| Your task |
From the entries, return every line where the string "Jumping" shows up.

[Dataset records]
+ + + +

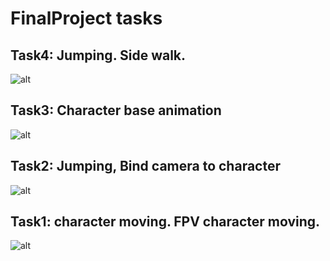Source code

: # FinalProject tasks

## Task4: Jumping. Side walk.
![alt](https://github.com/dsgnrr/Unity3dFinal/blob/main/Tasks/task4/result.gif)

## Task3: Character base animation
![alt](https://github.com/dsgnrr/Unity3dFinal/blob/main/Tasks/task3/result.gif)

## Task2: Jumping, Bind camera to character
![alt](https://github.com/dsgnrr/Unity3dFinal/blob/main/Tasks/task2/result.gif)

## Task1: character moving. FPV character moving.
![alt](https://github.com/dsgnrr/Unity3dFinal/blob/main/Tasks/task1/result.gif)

+ + + +

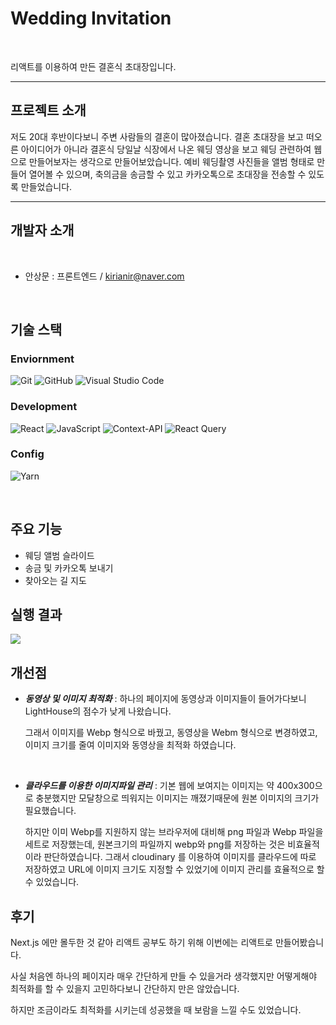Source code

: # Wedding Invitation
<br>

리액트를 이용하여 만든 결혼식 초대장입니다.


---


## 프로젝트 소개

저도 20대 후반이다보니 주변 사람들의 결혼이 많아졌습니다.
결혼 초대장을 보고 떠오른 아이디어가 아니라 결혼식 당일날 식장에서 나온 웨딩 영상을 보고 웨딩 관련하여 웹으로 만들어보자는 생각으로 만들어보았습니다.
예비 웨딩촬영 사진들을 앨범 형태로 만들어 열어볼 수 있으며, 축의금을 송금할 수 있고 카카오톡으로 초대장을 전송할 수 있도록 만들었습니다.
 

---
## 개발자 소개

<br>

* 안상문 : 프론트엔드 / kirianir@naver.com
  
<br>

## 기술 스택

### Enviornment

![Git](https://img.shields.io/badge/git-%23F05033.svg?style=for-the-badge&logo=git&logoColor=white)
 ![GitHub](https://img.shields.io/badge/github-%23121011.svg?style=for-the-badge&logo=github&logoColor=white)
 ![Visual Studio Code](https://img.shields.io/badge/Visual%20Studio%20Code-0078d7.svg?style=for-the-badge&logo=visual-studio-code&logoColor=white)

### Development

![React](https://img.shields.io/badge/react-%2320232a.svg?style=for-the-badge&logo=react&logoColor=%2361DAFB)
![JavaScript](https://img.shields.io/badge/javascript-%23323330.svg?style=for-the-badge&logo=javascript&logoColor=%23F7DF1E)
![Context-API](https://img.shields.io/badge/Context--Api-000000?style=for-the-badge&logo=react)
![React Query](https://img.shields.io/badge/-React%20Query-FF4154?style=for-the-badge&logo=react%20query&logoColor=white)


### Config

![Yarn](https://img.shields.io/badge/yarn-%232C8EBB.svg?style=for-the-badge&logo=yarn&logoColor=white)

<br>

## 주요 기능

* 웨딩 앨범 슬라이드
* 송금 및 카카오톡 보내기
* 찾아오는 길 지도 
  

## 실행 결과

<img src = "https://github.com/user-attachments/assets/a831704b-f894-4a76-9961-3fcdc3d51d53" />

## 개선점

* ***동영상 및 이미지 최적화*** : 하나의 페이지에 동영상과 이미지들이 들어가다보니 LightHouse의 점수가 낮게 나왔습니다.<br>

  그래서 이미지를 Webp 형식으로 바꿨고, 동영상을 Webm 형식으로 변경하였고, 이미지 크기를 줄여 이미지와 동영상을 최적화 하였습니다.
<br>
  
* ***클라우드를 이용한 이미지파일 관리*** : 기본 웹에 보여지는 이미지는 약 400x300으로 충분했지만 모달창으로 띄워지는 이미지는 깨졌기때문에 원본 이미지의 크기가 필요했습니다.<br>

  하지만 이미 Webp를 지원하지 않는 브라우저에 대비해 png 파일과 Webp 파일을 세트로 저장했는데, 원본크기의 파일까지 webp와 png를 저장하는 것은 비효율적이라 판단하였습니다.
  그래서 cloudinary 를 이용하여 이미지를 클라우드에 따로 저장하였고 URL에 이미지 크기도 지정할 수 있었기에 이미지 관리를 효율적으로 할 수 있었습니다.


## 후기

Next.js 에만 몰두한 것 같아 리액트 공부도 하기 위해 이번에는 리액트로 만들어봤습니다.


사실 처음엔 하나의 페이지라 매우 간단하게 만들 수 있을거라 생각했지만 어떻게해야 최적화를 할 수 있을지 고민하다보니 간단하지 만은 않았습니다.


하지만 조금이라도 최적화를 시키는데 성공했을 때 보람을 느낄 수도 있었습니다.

+ + + +

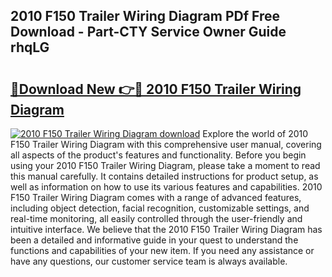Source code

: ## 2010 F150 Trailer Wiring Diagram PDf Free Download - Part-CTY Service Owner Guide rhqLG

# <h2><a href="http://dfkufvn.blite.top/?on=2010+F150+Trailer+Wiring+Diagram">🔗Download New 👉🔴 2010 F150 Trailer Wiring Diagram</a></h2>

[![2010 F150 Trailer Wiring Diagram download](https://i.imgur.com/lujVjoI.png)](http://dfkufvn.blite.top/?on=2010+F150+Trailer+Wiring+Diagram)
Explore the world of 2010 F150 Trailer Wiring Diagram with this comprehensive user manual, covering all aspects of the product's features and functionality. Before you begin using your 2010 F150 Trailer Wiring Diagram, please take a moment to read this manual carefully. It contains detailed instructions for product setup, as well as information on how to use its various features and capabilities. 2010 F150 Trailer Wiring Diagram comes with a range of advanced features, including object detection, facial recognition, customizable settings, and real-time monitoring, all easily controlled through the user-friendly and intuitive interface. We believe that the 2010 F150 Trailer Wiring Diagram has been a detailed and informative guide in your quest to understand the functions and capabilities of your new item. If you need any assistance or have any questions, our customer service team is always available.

+ + + +

| Answer section |
## Task4: Jumping. Side walk.
## Task2: Jumping, Bind camera to character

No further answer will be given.